● Instructions to follow: Lower down are entries containing pictures. Copy exactly, without those pictures, the lines from the line with "- cem.koca@student.supsi.ch" through the line with "are the same".

● Entries supplied:
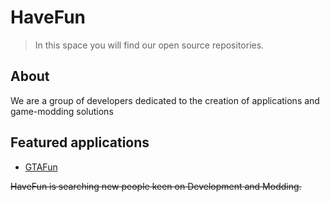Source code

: # HaveFun

> In this space you will find our open source repositories.

## About

We are a group of developers dedicated to the creation of applications and game-modding solutions

## Featured applications

- [GTAFun](www.google.com)

~~HaveFun is searching new people keen on Development and Modding.~~
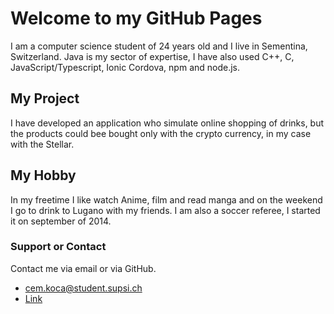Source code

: # Welcome to my GitHub Pages

I am a computer science student of 24 years old and I live in Sementina, Switzerland. Java is my sector of expertise, I have also used C++, C, JavaScript/Typescript, Ionic Cordova, npm and node.js.

## My Project

I have developed an application who simulate online shopping of drinks, but the products could bee bought only with the crypto currency, in my case with the Stellar.

## My Hobby

In my freetime I like watch Anime, film and read manga and on the weekend  I go to drink to Lugano with my friends.
I am also a soccer referee, I started it on september of 2014.

### Support or Contact

Contact me via email or via GitHub.

- cem.koca@student.supsi.ch
- [Link](https://github.com/cem94)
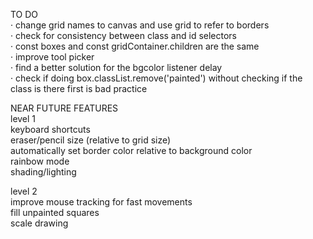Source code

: TO DO  
· change grid names to canvas and use grid to refer to borders  
· check for consistency between class and id selectors  
· const boxes and const gridContainer.children are the same  
· improve tool picker  
· find a better solution for the bgcolor listener delay  
· check if doing box.classList.remove('painted') without checking if the class is there first is bad practice  
  
NEAR FUTURE FEATURES  
level 1  
keyboard shortcuts  
eraser/pencil size (relative to grid size)  
automatically set border color relative to background color  
rainbow mode  
shading/lighting  
  
level 2  
improve mouse tracking for fast movements  
fill unpainted squares  
scale drawing  
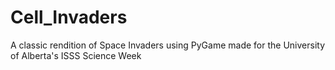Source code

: # Cell_Invaders
A classic rendition of Space Invaders using PyGame made for the University of Alberta's ISSS Science Week
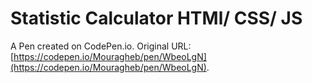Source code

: # Statistic Calculator HTMl/ CSS/ JS

A Pen created on CodePen.io. Original URL: [https://codepen.io/Mouragheb/pen/WbeoLgN](https://codepen.io/Mouragheb/pen/WbeoLgN).

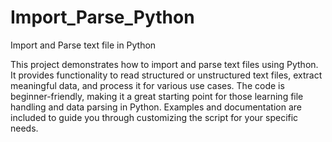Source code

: # Import_Parse_Python
Import and Parse text file in Python

This project demonstrates how to import and parse text files using Python. It provides functionality to read structured or unstructured text files, extract meaningful data, and process it for various use cases. The code is beginner-friendly, making it a great starting point for those learning file handling and data parsing in Python. Examples and documentation are included to guide you through customizing the script for your specific needs.
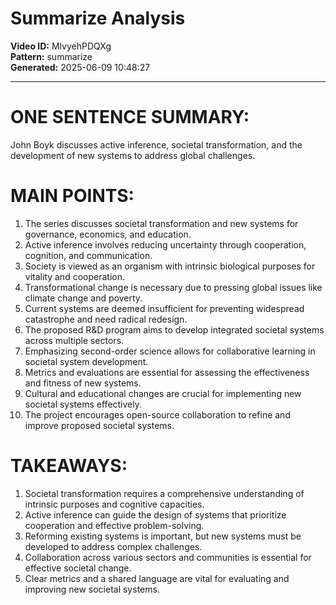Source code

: # Summarize Analysis

**Video ID:** MlvyehPDQXg  
**Pattern:** summarize  
**Generated:** 2025-06-09 10:48:27  

---

# ONE SENTENCE SUMMARY:
John Boyk discusses active inference, societal transformation, and the development of new systems to address global challenges.

# MAIN POINTS:
1. The series discusses societal transformation and new systems for governance, economics, and education.
2. Active inference involves reducing uncertainty through cooperation, cognition, and communication.
3. Society is viewed as an organism with intrinsic biological purposes for vitality and cooperation.
4. Transformational change is necessary due to pressing global issues like climate change and poverty.
5. Current systems are deemed insufficient for preventing widespread catastrophe and need radical redesign.
6. The proposed R&D program aims to develop integrated societal systems across multiple sectors.
7. Emphasizing second-order science allows for collaborative learning in societal system development.
8. Metrics and evaluations are essential for assessing the effectiveness and fitness of new systems.
9. Cultural and educational changes are crucial for implementing new societal systems effectively.
10. The project encourages open-source collaboration to refine and improve proposed societal systems.

# TAKEAWAYS:
1. Societal transformation requires a comprehensive understanding of intrinsic purposes and cognitive capacities.
2. Active inference can guide the design of systems that prioritize cooperation and effective problem-solving.
3. Reforming existing systems is important, but new systems must be developed to address complex challenges.
4. Collaboration across various sectors and communities is essential for effective societal change.
5. Clear metrics and a shared language are vital for evaluating and improving new societal systems.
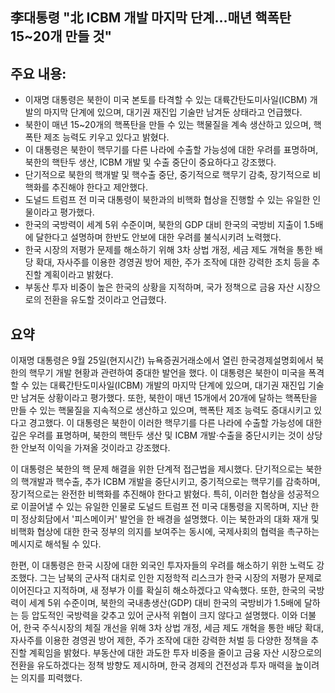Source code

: ## 李대통령 "北 ICBM 개발 마지막 단계…매년 핵폭탄 15~20개 만들 것"

## 주요 내용:
*   이재명 대통령은 북한이 미국 본토를 타격할 수 있는 대륙간탄도미사일(ICBM) 개발의 마지막 단계에 있으며, 대기권 재진입 기술만 남겨둔 상태라고 언급했다.
*   북한이 매년 15~20개의 핵폭탄을 만들 수 있는 핵물질을 계속 생산하고 있으며, 핵폭탄 제조 능력도 키우고 있다고 밝혔다.
*   이 대통령은 북한이 핵무기를 다른 나라에 수출할 가능성에 대한 우려를 표명하며, 북한의 핵탄두 생산, ICBM 개발 및 수출 중단이 중요하다고 강조했다.
*   단기적으로 북한의 핵개발 및 핵수출 중단, 중기적으로 핵무기 감축, 장기적으로 비핵화를 추진해야 한다고 제안했다.
*   도널드 트럼프 전 미국 대통령이 북한과의 비핵화 협상을 진행할 수 있는 유일한 인물이라고 평가했다.
*   한국의 국방력이 세계 5위 수준이며, 북한의 GDP 대비 한국의 국방비 지출이 1.5배에 달한다고 설명하며 한반도 안보에 대한 우려를 불식시키려 노력했다.
*   한국 시장의 저평가 문제를 해소하기 위해 3차 상법 개정, 세금 제도 개혁을 통한 배당 확대, 자사주를 이용한 경영권 방어 제한, 주가 조작에 대한 강력한 조치 등을 추진할 계획이라고 밝혔다.
*   부동산 투자 비중이 높은 한국의 상황을 지적하며, 국가 정책으로 금융 자산 시장으로의 전환을 유도할 것이라고 언급했다.

## 요약
이재명 대통령은 9월 25일(현지시간) 뉴욕증권거래소에서 열린 한국경제설명회에서 북한의 핵무기 개발 현황과 관련하여 중대한 발언을 했다. 이 대통령은 북한이 미국을 폭격할 수 있는 대륙간탄도미사일(ICBM) 개발의 마지막 단계에 있으며, 대기권 재진입 기술만 남겨둔 상황이라고 평가했다. 또한, 북한이 매년 15개에서 20개에 달하는 핵폭탄을 만들 수 있는 핵물질을 지속적으로 생산하고 있으며, 핵폭탄 제조 능력도 증대시키고 있다고 경고했다. 이 대통령은 북한이 이러한 핵무기를 다른 나라에 수출할 가능성에 대한 깊은 우려를 표명하며, 북한의 핵탄두 생산 및 ICBM 개발·수출을 중단시키는 것이 상당한 안보적 이익을 가져올 것이라고 강조했다.

이 대통령은 북한의 핵 문제 해결을 위한 단계적 접근법을 제시했다. 단기적으로는 북한의 핵개발과 핵수출, 추가 ICBM 개발을 중단시키고, 중기적으로는 핵무기를 감축하며, 장기적으로는 완전한 비핵화를 추진해야 한다고 밝혔다. 특히, 이러한 협상을 성공적으로 이끌어낼 수 있는 유일한 인물로 도널드 트럼프 전 미국 대통령을 지목하며, 지난 한미 정상회담에서 '피스메이커' 발언을 한 배경을 설명했다. 이는 북한과의 대화 재개 및 비핵화 협상에 대한 한국 정부의 의지를 보여주는 동시에, 국제사회의 협력을 촉구하는 메시지로 해석될 수 있다.

한편, 이 대통령은 한국 시장에 대한 외국인 투자자들의 우려를 해소하기 위한 노력도 강조했다. 그는 남북의 군사적 대치로 인한 지정학적 리스크가 한국 시장의 저평가 문제로 이어진다고 지적하며, 새 정부가 이를 확실히 해소하겠다고 약속했다. 또한, 한국의 국방력이 세계 5위 수준이며, 북한의 국내총생산(GDP) 대비 한국의 국방비가 1.5배에 달하는 등 압도적인 국방력을 갖추고 있어 군사적 위협이 크지 않다고 설명했다. 이와 더불어, 한국 주식시장의 체질 개선을 위해 3차 상법 개정, 세금 제도 개혁을 통한 배당 확대, 자사주를 이용한 경영권 방어 제한, 주가 조작에 대한 강력한 처벌 등 다양한 정책을 추진할 계획임을 밝혔다. 부동산에 대한 과도한 투자 비중을 줄이고 금융 자산 시장으로의 전환을 유도하겠다는 정책 방향도 제시하며, 한국 경제의 건전성과 투자 매력을 높이려는 의지를 피력했다.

● Reply:
- cem.koca@student.supsi.ch
- [Link](https://github.com/cem94)
Source code

: TO DO  
· change grid names to canvas and use grid to refer to borders  
· check for consistency between class and id selectors  
· const boxes and const gridContainer.children are the same  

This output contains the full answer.